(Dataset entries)
——

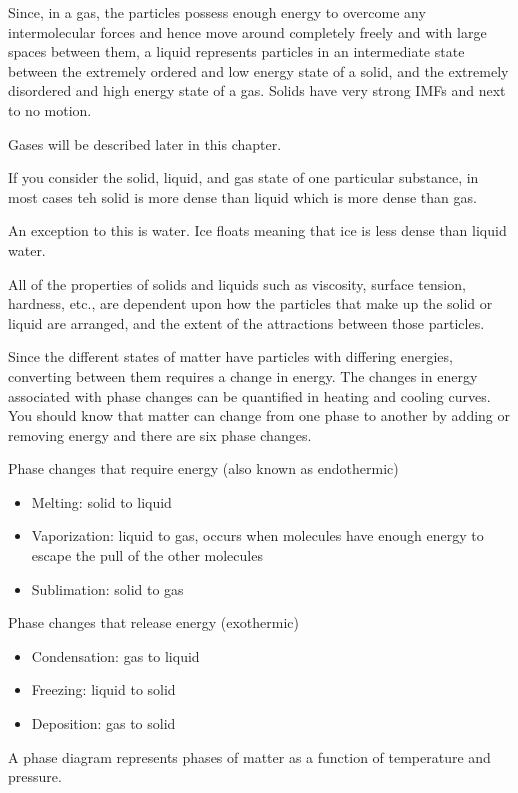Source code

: \documentclass[../chem.tex]{subfiles}
\begin{document}
Since, in a gas, the particles possess enough energy to overcome any intermolecular forces and hence move around completely freely and with large 
spaces between them, a liquid represents particles in an intermediate state between the extremely ordered and low energy state of a solid, and the extremely 
disordered and high energy state of a gas. Solids have very strong IMFs and next to no motion.

Gases will be described later in this chapter.

If you consider the solid, liquid, and gas state of one particular substance, in most cases teh solid is more dense than liquid which is more dense than gas.

An exception to this is water. Ice floats meaning that ice is less dense than liquid water. 

All of the properties of solids and liquids such as viscosity, surface tension, hardness, etc., are dependent upon how the particles 
that make up the solid or liquid are arranged, and the extent of the attractions between those particles. 

Since the different states of matter have particles with differing energies, converting between them requires a change in energy. The 
changes in energy associated with phase changes can be quantified in heating and cooling curves. You should know that matter can change from 
one phase to another by adding or removing energy and there are six phase changes.

Phase changes that require energy (also known as endothermic)
\begin{itemize}
    \item Melting: solid to liquid 
    \item Vaporization: liquid to gas, occurs when molecules have enough energy to escape the pull of the other molecules 
    \item Sublimation: solid to gas 
\end{itemize}

Phase changes that release energy (exothermic)
\begin{itemize}
    \item Condensation: gas to liquid 
    \item Freezing: liquid to solid 
    \item Deposition: gas to solid 
\end{itemize}

A phase diagram represents phases of matter as a function of temperature and pressure. 
\end{document}

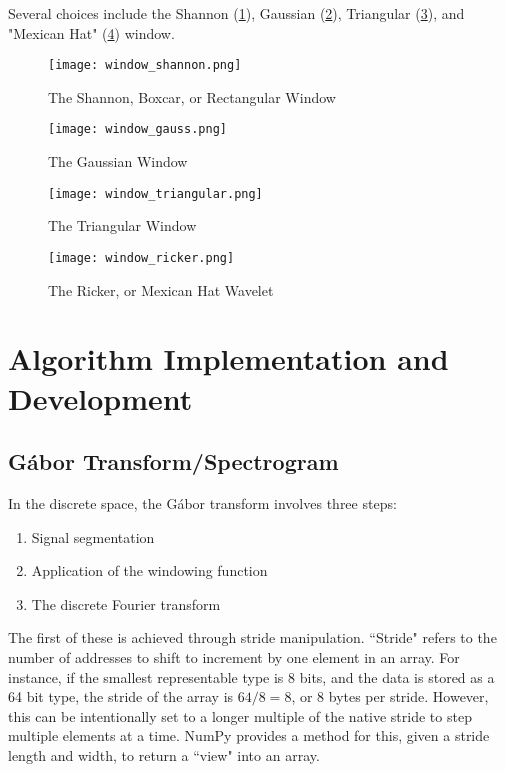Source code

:\documentclass[journal]{IEEEtran}
\begin{document}
Several choices include the Shannon (\ref{shannon}), Gaussian (\ref{gauss}), Triangular (\ref{triangular}), and "Mexican Hat" (\ref{ricker}) window.
\begin{figure}
	\centerline{\texttt{[image: window\_shannon.png]}}
	\caption{The Shannon, Boxcar, or Rectangular Window}
	\label{shannon}
\end{figure}
\begin{figure}
	\centerline{\texttt{[image: window\_gauss.png]}}
	\caption{The Gaussian Window}
	\label{gauss}
\end{figure}
\begin{figure}
	\centerline{\texttt{[image: window\_triangular.png]}}
	\caption{The Triangular Window}
	\label{triangular}
\end{figure}
\begin{figure}
	\centerline{\texttt{[image: window\_ricker.png]}}
	\caption{The Ricker, or Mexican Hat Wavelet}
	\label{ricker}
\end{figure}


\section{Algorithm Implementation and Development}

\subsection{G\'{a}bor Transform/Spectrogram}
In the discrete space, the G\'{a}bor transform involves three steps:
\begin{enumerate}
	\item Signal segmentation
	\item Application of the windowing function
	\item The discrete Fourier transform
\end{enumerate}

The first of these is achieved through stride manipulation. ``Stride" refers to the number of addresses to shift to increment by one element in an array. For instance, if the smallest representable type is 8 bits, and the
data is stored as a 64 bit type, the stride of the array is $64/8=8$, or 8 bytes per stride. However, this can be intentionally set to a longer multiple of the native stride to step multiple elements at a time. NumPy provides
a method for this, given a stride length and width, to return a ``view" into an array.
\end{document}
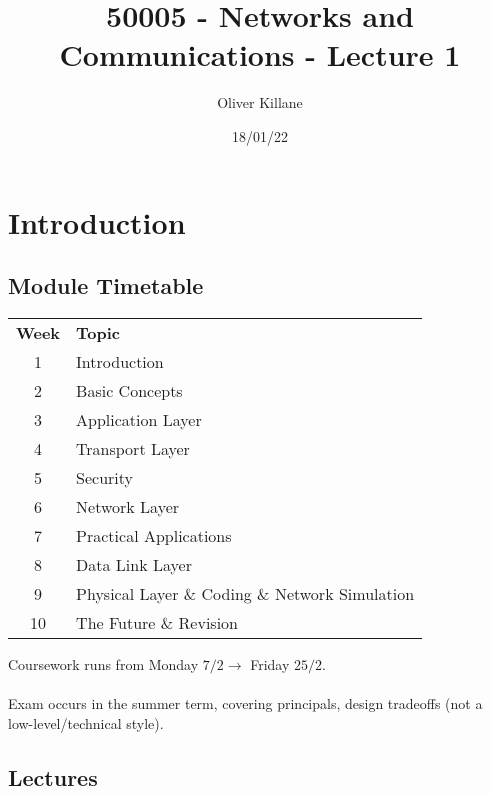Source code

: \documentclass{report}
\title{50005 - Networks and Communications - Lecture 1}
\author{Oliver Killane}
\date{18/01/22}
\begin{document}
    \maketitle

    \section*{Introduction}
        \subsection*{Module Timetable}
            \begin{center}
                \begin{tabular}{c l}
                    \textbf{Week} & \textbf{Topic} \\
                    1 & Introduction \\
                    2 & Basic Concepts \\
                    3 & Application Layer \\
                    4 & Transport Layer \\
                    5 & Security \\
                    6 & Network Layer \\
                    7 & Practical Applications \\
                    8 & Data Link Layer \\
                    9 & Physical Layer \& Coding \& Network Simulation \\
                    10 & The Future \& Revision \\
                \end{tabular}
            \end{center}
            Coursework runs from Monday $7/2 \to$ Friday $25/2$.
            \\
            \\ Exam occurs in the summer term, covering principals, design tradeoffs (not a low-level/technical style).


        \subsection*{Lectures}
        
\end{document}
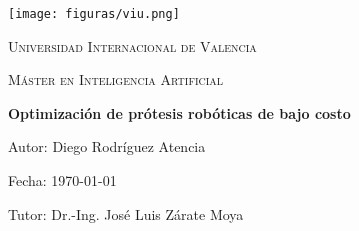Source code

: 
\begin{titlepage}
    \centering
    \vspace*{1cm}

    \texttt{[image: figuras/viu.png]}\par\vspace{1cm}

    {\scshape\LARGE Universidad Internacional de Valencia\par}
    \vspace{1cm}
    {\scshape\Large Máster en Inteligencia Artificial\par}
    \vspace{1.5cm}

    {\huge\bfseries Optimización de prótesis robóticas de bajo costo\par}
    \vspace{2cm}

    {\Large Autor: Diego Rodríguez Atencia\par}
    \vfill

    {\large Fecha: \today\par}

    \vspace{0.8cm}
    \begin{flushleft}
        \large Tutor: Dr.-Ing. José Luis Zárate Moya\par

\end{flushleft}
\end{titlepage}
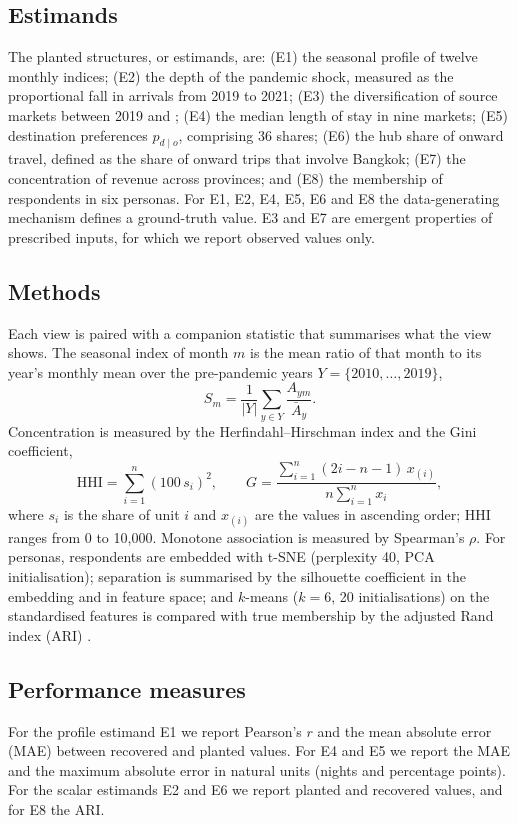 \documentclass{article}
\begin{document}
\subsection{Estimands}
The planted structures, or estimands, are: (E1) the seasonal profile of twelve monthly indices; (E2) the depth
of the pandemic shock, measured as the proportional fall in arrivals from 2019 to 2021; (E3) the
diversification of source markets between 2019 and \LatestYear; (E4) the median length of stay in nine
markets; (E5) destination preferences $p_{d\mid o}$, comprising 36 shares; (E6) the hub share of onward
travel, defined as the share of onward trips that involve Bangkok; (E7) the concentration of revenue across
provinces; and (E8) the membership of \SegN{} respondents in six personas. For E1, E2, E4, E5, E6 and E8 the
data-generating mechanism defines a ground-truth value. E3 and E7 are emergent properties of prescribed
inputs, for which we report observed values only.

\subsection{Methods}
Each view is paired with a companion statistic that summarises what the view shows. The seasonal index of
month $m$ is the mean ratio of that month to its year's monthly mean over the pre-pandemic years
$Y = \{2010, \dots, 2019\}$,
\begin{equation}
S_m = \frac{1}{|Y|} \sum_{y \in Y} \frac{A_{ym}}{\bar{A}_y}.
\end{equation}
Concentration is measured by the Herfindahl--Hirschman index and the Gini coefficient,
\begin{equation}
\mathrm{HHI} = \sum_{i=1}^{n} (100\, s_i)^2, \qquad
G = \frac{\sum_{i=1}^{n} (2i - n - 1)\, x_{(i)}}{n \sum_{i=1}^{n} x_i},
\end{equation}
where $s_i$ is the share of unit $i$ and $x_{(i)}$ are the values in ascending order; HHI ranges from 0 to
10{,}000. Monotone association is measured by Spearman's $\rho$. For personas, respondents are embedded with
t-SNE (perplexity 40, PCA initialisation); separation is summarised by the silhouette coefficient
\citep{rousseeuw1987} in the embedding and in feature space; and $k$-means ($k = 6$, 20 initialisations) on the
standardised features is compared with true membership by the adjusted Rand index (ARI) \citep{hubert1985}.

\subsection{Performance measures}
For the profile estimand E1 we report Pearson's $r$ and the mean absolute error (MAE) between recovered and
planted values. For E4 and E5 we report the MAE and the maximum absolute error in natural units (nights and
percentage points). For the scalar estimands E2 and E6 we report planted and recovered values, and for E8 the
ARI.
\end{document}

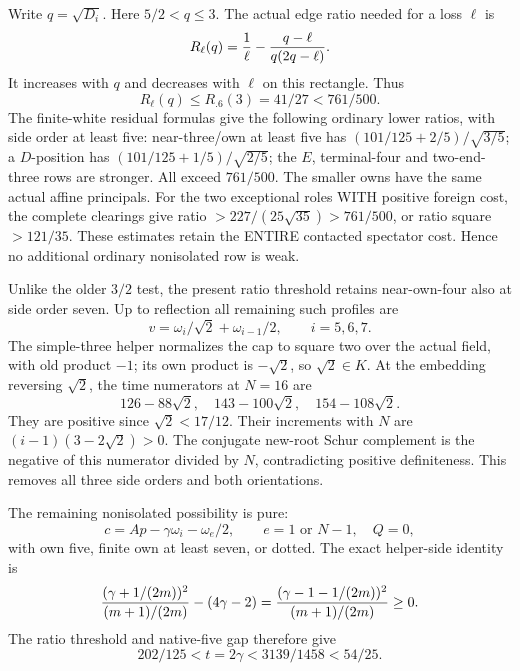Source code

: \documentclass[11pt]{article}
\begin{document}
Write \(q=\sqrt{D_i}\).  Here \(5/2<q\le3\).
The actual edge ratio needed for a loss \(\ell\) is
\[
 R_\ell(q)={1\over\ell}
                -{q-\ell\over q(2q-\ell)}.
\]
It increases with \(q\) and decreases with \(\ell\) on this
rectangle.  Thus
\[
 R_\ell(q)\le R_{.6}(3)=41/27<761/500.
\]
The finite-white residual formulas give the following ordinary
lower ratios, with side order at least five:
near-three/own at least five has
\((101/125+2/5)/\sqrt{3/5}\);
a \(D\)-position has
\((101/125+1/5)/\sqrt{2/5}\);
the \(E\), terminal-four and two-end-three rows are stronger.
All exceed \(761/500\).
The smaller owns have the same actual affine principals.
For the two exceptional roles WITH positive foreign cost,
the complete clearings give ratio
\(>227/(25\sqrt{35})>761/500\), or ratio square \(>121/35\).
These estimates retain the ENTIRE contacted spectator cost.
Hence no additional ordinary nonisolated row is weak.

Unlike the older \(3/2\) test, the present ratio threshold retains
near-own-four also at side order seven.  Up to reflection all
remaining such profiles are
\[
          v=\omega_i/\sqrt2+\omega_{i-1}/2,\qquad i=5,6,7 .
\]
The simple-three helper normalizes the cap to square two over the
actual field, with old product \(-1\); its own product is
\(-\sqrt2\), so \(\sqrt2\in K\).
At the embedding reversing \(\sqrt2\), the time numerators at
\(N=16\) are
\[
        126-88\sqrt2,\quad143-100\sqrt2,\quad154-108\sqrt2 .
\]
They are positive since \(\sqrt2<17/12\).
Their increments with \(N\) are
\((i-1)(3-2\sqrt2)>0\).
The conjugate new-root Schur complement is the negative of this
numerator divided by \(N\), contradicting positive definiteness.
This removes all three side orders and both orientations.

The remaining nonisolated possibility is pure:
\[
 c=Ap-\gamma\omega_i-\omega_e/2,\qquad
 e=1\text{ or }N-1,\quad Q=0,
\]
with own five, finite own at least seven, or dotted.
The exact helper-side identity is
\[
 {(\gamma+1/(2m))^2\over(m+1)/(2m)}-(4\gamma-2)
 ={(\gamma-1-1/(2m))^2\over(m+1)/(2m)}\ge0.
\]
The ratio threshold and native-five gap therefore give
\[
             202/125<t=2\gamma<3139/1458<54/25.
\tag{Astrip}\label{eq:arithAhelperphysical}
\]
\end{document}
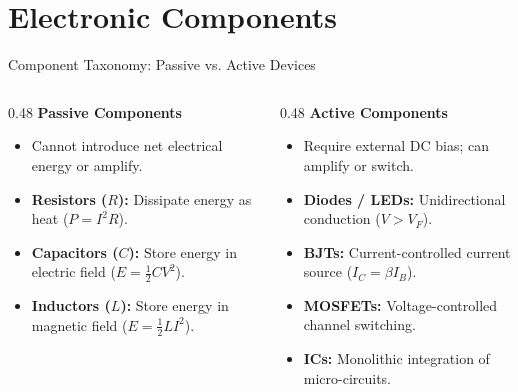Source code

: 
\section{Electronic Components}

\begin{frame}{Component Taxonomy: Passive vs. Active Devices}
    \begin{columns}[T]
        \begin{column}{0.48\textwidth}
            \textbf{Passive Components}
            \begin{itemize}
                \item Cannot introduce net electrical energy or amplify.
                \item \textbf{Resistors ($R$):} Dissipate energy as heat ($P = I^2 R$).
                \item \textbf{Capacitors ($C$):} Store energy in electric field ($E = \frac{1}{2}CV^2$).
                \item \textbf{Inductors ($L$):} Store energy in magnetic field ($E = \frac{1}{2}LI^2$).
            \end{itemize}
        \end{column}
        \begin{column}{0.48\textwidth}
            \textbf{Active Components}
            \begin{itemize}
                \item Require external DC bias; can amplify or switch.
                \item \textbf{Diodes / LEDs:} Unidirectional conduction ($V > V_F$).
                \item \textbf{BJTs:} Current-controlled current source ($I_C = \beta I_B$).
                \item \textbf{MOSFETs:} Voltage-controlled channel switching.
                \item \textbf{ICs:} Monolithic integration of micro-circuits.
            \end{itemize}
        \end{column}
    \end{columns}
\end{frame}

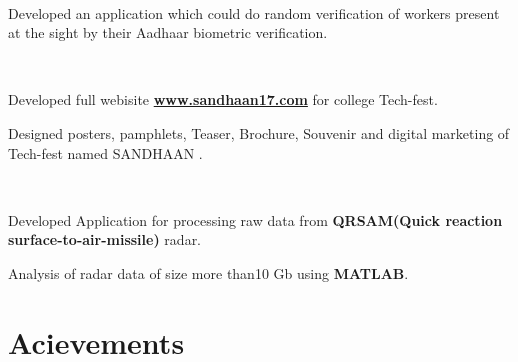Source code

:\documentclass[a4paper]{deedy-resume} %
\begin{document}
\begin{minipage}[t]{0.66\textwidth}
\\

\begin{tightitemize}
\item Developed an application which could do random verification of workers present at the sight by their Aadhaar biometric verification.

\end{tightitemize}
\sectionspace
{}\\

\begin{tightitemize}
\item Developed full webisite \href{http://www.sandhaan17.com} {\bf www.sandhaan17.com}  for college Tech-fest.
\item Designed posters, pamphlets, Teaser, Brochure, Souvenir and digital marketing of Tech-fest named SANDHAAN .
\end{tightitemize}
\sectionspace
 \\

\begin{tightitemize}
\item Developed Application for processing  raw data from \textbf{ QRSAM(Quick reaction surface-to-air-missile)} radar.
\item Analysis of radar data of size more than10 Gb using \textbf{MATLAB}.
\end{tightitemize}


\sectionspace %


\section{Acievements} 


\end{minipage}
\end{document}

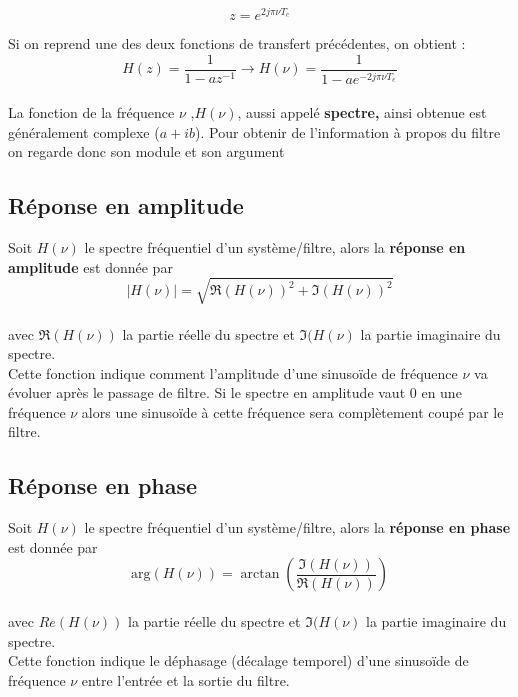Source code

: \documentclass[11pt,a4paper]{article}
\begin{document}
\[ z =  e^{2 j \pi \nu T_e} \]

Si on reprend une des deux fonctions de transfert précédentes, on obtient : \\

\[\boxed{ H(z) =  \frac{1}{1-az^{-1}}  \rightarrow H(\nu) = \frac{1}{1-ae^{-2 j \pi \nu T_e}}  }\] \\

La fonction de la fréquence $\nu$ ,$H(\nu)$, aussi appelé \textbf{spectre,} ainsi obtenue est généralement complexe ($a +ib$). Pour obtenir de l'information à propos du filtre on regarde donc son module et son argument\\

\newpage
\subsection{Réponse en amplitude}
Soit $H(\nu)$ le spectre fréquentiel d'un système/filtre, alors la \textbf{réponse en amplitude} est donnée par\\

\[ \boxed{|H(\nu)| = \sqrt{\Re(H(\nu))^2 + \Im(H(\nu)) ^2}  }\]\\

avec $\Re(H(\nu))$ la partie réelle du spectre et 
$\Im(H(\nu)$ la partie imaginaire du spectre.\\

Cette fonction indique comment l'amplitude d'une sinusoïde de fréquence $\nu$ va évoluer après le passage de filtre. Si le spectre en amplitude vaut 0 en une fréquence $\nu$ alors une sinusoïde à cette fréquence sera complètement coupé par le filtre. 

\subsection{Réponse en phase}
Soit $H(\nu)$ le spectre fréquentiel d'un système/filtre, alors la \textbf{réponse en phase} est donnée par\\

\[ \boxed{\text{arg}(H(\nu)) = \arctan(\frac{  \Im(H(\nu))}{\Re(H(\nu))})  }\]\\

avec $Re(H(\nu))$ la partie réelle du spectre et 
$\Im(H(\nu)$ la partie imaginaire du spectre.\\

Cette fonction indique le déphasage (décalage temporel) d'une sinusoïde de fréquence $\nu$ entre l'entrée et la sortie du filtre.\\
\end{document}
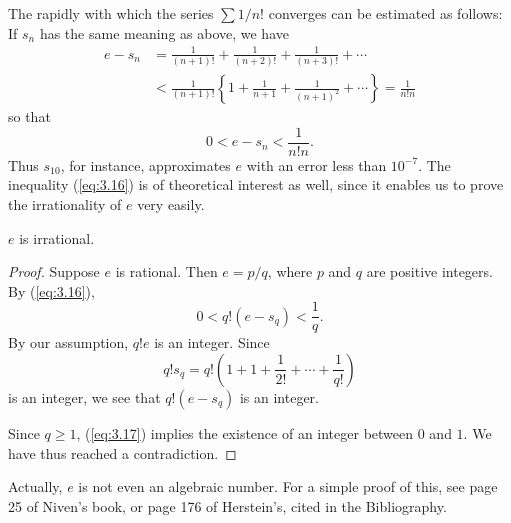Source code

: The rapidly with which the series $\sum 1/n!$ converges can be estimated as follows: If $s_n$ has the same meaning as above, we have
\begin{align*}
    e - s_n
    &= \frac{1}{(n+1)!}
    + \frac{1}{(n+2)!}
    + \frac{1}{(n+3)!}
    + \cdots \\
    &< \frac{1}{(n+1)!}\left\{
        1
        + \frac{1}{n+1}
        + \frac{1}{(n+1)^2}
        + \cdots
    \right\} = \frac{1}{n!n}
\end{align*}
so that
\begin{equation}
    \label{eq:3.16}
    0 < e - s_n < \frac{1}{n!n}.
\end{equation}
Thus $s_{10}$, for instance, approximates $e$ with an error less than $10^{-7}$.
The inequality (\ref{eq:3.16}) is of theoretical interest as well, since it enables us to prove the irrationality of $e$ very easily.

\begin{thm}
    \label{thm:3.32}
    $e$ is irrational.
\end{thm}

\begin{proof}
    Suppose $e$ is rational. Then $e = p/q$, where $p$ and $q$ are positive integers. 
    By (\ref{eq:3.16}),
    \begin{equation}
        \label{eq:3.17}
        0<q!(e-s_q)<\frac{1}{q}.
    \end{equation}
    By our assumption, $q!e$ is an integer. Since
    \begin{equation*}
        q!s_q = 
        q!\left(
            1 + 1 + \frac{1}{2!} + \cdots + \frac{1}{q!}
        \right)
    \end{equation*}
    is an integer, we see that $q!(e-s_q)$ is an integer.

    Since $q \geq 1$, (\ref{eq:3.17}) implies the existence of an integer between $0$ and $1$. We have thus reached a contradiction.
\end{proof}

Actually, $e$ is not even an algebraic number.
For a simple proof of this, see page 25 of Niven's book, or page 176 of Herstein's, cited in the Bibliography.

——

DIRECTIONS: Wherever the line holding "inputs, for which" falls in the entries above, copy exactly from it through the line holding "month $m$ is", inclusive, and add nothing.

FINAL ANSWER:
inputs, for which we report observed values only.

\subsection{Methods}
Each view is paired with a companion statistic that summarises what the view shows. The seasonal index of
month $m$ is the mean ratio of that month to its year's monthly mean over the pre-pandemic years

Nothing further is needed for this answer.